#### [ABOUT THIS TASK]
With every line kept intact, print the entries that appear below.
START DATA SHOWN
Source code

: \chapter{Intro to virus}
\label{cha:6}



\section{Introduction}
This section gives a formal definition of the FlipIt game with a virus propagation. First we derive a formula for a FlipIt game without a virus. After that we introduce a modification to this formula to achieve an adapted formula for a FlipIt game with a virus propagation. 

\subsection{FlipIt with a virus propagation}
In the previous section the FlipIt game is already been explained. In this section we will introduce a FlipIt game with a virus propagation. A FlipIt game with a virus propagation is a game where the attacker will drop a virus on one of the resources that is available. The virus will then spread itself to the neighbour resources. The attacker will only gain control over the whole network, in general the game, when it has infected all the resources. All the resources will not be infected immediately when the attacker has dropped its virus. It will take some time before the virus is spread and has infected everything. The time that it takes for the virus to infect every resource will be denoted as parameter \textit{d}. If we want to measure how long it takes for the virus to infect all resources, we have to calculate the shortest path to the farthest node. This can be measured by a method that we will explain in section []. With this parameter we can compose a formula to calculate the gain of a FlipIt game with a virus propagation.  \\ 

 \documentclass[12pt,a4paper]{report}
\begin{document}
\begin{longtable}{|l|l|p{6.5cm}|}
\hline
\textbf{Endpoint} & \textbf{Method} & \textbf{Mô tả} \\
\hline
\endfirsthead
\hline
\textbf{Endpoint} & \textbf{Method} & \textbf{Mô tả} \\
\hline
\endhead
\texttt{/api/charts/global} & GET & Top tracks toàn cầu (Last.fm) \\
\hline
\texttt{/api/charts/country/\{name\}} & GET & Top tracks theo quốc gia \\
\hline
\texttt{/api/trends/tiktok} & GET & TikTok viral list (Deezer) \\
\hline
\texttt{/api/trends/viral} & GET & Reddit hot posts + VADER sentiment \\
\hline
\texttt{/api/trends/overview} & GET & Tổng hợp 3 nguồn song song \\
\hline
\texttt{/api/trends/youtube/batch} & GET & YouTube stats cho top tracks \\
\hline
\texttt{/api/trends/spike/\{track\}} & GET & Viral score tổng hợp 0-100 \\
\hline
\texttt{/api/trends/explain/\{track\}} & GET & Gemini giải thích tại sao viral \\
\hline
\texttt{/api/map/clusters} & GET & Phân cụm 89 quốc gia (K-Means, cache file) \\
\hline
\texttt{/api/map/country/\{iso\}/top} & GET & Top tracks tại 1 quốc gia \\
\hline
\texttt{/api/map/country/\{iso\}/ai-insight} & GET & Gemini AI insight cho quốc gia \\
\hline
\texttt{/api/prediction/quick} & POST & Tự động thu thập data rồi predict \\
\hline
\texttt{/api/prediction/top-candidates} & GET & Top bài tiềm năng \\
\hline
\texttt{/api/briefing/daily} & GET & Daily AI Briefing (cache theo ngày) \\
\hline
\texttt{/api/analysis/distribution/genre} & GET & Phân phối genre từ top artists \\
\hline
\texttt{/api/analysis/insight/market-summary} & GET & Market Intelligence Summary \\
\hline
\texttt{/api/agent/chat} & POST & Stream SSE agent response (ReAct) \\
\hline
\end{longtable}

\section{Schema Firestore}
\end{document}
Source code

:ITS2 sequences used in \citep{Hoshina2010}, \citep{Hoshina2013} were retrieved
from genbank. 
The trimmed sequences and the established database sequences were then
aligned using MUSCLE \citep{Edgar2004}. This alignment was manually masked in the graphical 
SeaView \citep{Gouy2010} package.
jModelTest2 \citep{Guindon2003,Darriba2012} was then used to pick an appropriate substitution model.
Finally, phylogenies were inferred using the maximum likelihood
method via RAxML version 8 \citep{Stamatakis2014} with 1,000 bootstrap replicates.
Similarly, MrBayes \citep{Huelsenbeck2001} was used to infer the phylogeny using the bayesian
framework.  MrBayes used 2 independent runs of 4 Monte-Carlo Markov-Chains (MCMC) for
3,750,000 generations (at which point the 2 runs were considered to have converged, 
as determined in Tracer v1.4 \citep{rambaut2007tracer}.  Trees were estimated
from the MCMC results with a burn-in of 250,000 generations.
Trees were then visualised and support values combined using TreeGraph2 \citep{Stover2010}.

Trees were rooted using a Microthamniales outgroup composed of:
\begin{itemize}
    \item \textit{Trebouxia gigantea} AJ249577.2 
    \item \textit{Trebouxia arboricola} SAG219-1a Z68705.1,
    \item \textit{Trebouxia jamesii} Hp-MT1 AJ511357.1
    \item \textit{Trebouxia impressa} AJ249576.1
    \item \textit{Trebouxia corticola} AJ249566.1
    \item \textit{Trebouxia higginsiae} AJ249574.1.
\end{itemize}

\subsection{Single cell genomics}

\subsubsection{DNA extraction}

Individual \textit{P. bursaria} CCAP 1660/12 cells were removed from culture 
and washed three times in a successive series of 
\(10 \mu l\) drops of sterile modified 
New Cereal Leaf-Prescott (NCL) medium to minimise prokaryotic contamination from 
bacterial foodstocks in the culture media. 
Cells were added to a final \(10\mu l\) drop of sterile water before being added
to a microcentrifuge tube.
END DATA SHOWN
#### [EXPECTED OUTPUT]
Source code

: \chapter{Intro to virus}
\label{cha:6}



\section{Introduction}
This section gives a formal definition of the FlipIt game with a virus propagation. First we derive a formula for a FlipIt game without a virus. After that we introduce a modification to this formula to achieve an adapted formula for a FlipIt game with a virus propagation. 

\subsection{FlipIt with a virus propagation}
In the previous section the FlipIt game is already been explained. In this section we will introduce a FlipIt game with a virus propagation. A FlipIt game with a virus propagation is a game where the attacker will drop a virus on one of the resources that is available. The virus will then spread itself to the neighbour resources. The attacker will only gain control over the whole network, in general the game, when it has infected all the resources. All the resources will not be infected immediately when the attacker has dropped its virus. It will take some time before the virus is spread and has infected everything. The time that it takes for the virus to infect every resource will be denoted as parameter \textit{d}. If we want to measure how long it takes for the virus to infect all resources, we have to calculate the shortest path to the farthest node. This can be measured by a method that we will explain in section []. With this parameter we can compose a formula to calculate the gain of a FlipIt game with a virus propagation.  \\ 

 \documentclass[12pt,a4paper]{report}
\begin{document}
\begin{longtable}{|l|l|p{6.5cm}|}
\hline
\textbf{Endpoint} & \textbf{Method} & \textbf{Mô tả} \\
\hline
\endfirsthead
\hline
\textbf{Endpoint} & \textbf{Method} & \textbf{Mô tả} \\
\hline
\endhead
\texttt{/api/charts/global} & GET & Top tracks toàn cầu (Last.fm) \\
\hline
\texttt{/api/charts/country/\{name\}} & GET & Top tracks theo quốc gia \\
\hline
\texttt{/api/trends/tiktok} & GET & TikTok viral list (Deezer) \\
\hline
\texttt{/api/trends/viral} & GET & Reddit hot posts + VADER sentiment \\
\hline
\texttt{/api/trends/overview} & GET & Tổng hợp 3 nguồn song song \\
\hline
\texttt{/api/trends/youtube/batch} & GET & YouTube stats cho top tracks \\
\hline
\texttt{/api/trends/spike/\{track\}} & GET & Viral score tổng hợp 0-100 \\
\hline
\texttt{/api/trends/explain/\{track\}} & GET & Gemini giải thích tại sao viral \\
\hline
\texttt{/api/map/clusters} & GET & Phân cụm 89 quốc gia (K-Means, cache file) \\
\hline
\texttt{/api/map/country/\{iso\}/top} & GET & Top tracks tại 1 quốc gia \\
\hline
\texttt{/api/map/country/\{iso\}/ai-insight} & GET & Gemini AI insight cho quốc gia \\
\hline
\texttt{/api/prediction/quick} & POST & Tự động thu thập data rồi predict \\
\hline
\texttt{/api/prediction/top-candidates} & GET & Top bài tiềm năng \\
\hline
\texttt{/api/briefing/daily} & GET & Daily AI Briefing (cache theo ngày) \\
\hline
\texttt{/api/analysis/distribution/genre} & GET & Phân phối genre từ top artists \\
\hline
\texttt{/api/analysis/insight/market-summary} & GET & Market Intelligence Summary \\
\hline
\texttt{/api/agent/chat} & POST & Stream SSE agent response (ReAct) \\
\hline
\end{longtable}

\section{Schema Firestore}
\end{document}
Source code

:ITS2 sequences used in \citep{Hoshina2010}, \citep{Hoshina2013} were retrieved
from genbank. 
The trimmed sequences and the established database sequences were then
aligned using MUSCLE \citep{Edgar2004}. This alignment was manually masked in the graphical 
SeaView \citep{Gouy2010} package.
jModelTest2 \citep{Guindon2003,Darriba2012} was then used to pick an appropriate substitution model.
Finally, phylogenies were inferred using the maximum likelihood
method via RAxML version 8 \citep{Stamatakis2014} with 1,000 bootstrap replicates.
Similarly, MrBayes \citep{Huelsenbeck2001} was used to infer the phylogeny using the bayesian
framework.  MrBayes used 2 independent runs of 4 Monte-Carlo Markov-Chains (MCMC) for
3,750,000 generations (at which point the 2 runs were considered to have converged, 
as determined in Tracer v1.4 \citep{rambaut2007tracer}.  Trees were estimated
from the MCMC results with a burn-in of 250,000 generations.
Trees were then visualised and support values combined using TreeGraph2 \citep{Stover2010}.

Trees were rooted using a Microthamniales outgroup composed of:
\begin{itemize}
    \item \textit{Trebouxia gigantea} AJ249577.2 
    \item \textit{Trebouxia arboricola} SAG219-1a Z68705.1,
    \item \textit{Trebouxia jamesii} Hp-MT1 AJ511357.1
    \item \textit{Trebouxia impressa} AJ249576.1
    \item \textit{Trebouxia corticola} AJ249566.1
    \item \textit{Trebouxia higginsiae} AJ249574.1.
\end{itemize}

\subsection{Single cell genomics}

\subsubsection{DNA extraction}

Individual \textit{P. bursaria} CCAP 1660/12 cells were removed from culture 
and washed three times in a successive series of 
\(10 \mu l\) drops of sterile modified 
New Cereal Leaf-Prescott (NCL) medium to minimise prokaryotic contamination from 
bacterial foodstocks in the culture media. 
Cells were added to a final \(10\mu l\) drop of sterile water before being added
to a microcentrifuge tube.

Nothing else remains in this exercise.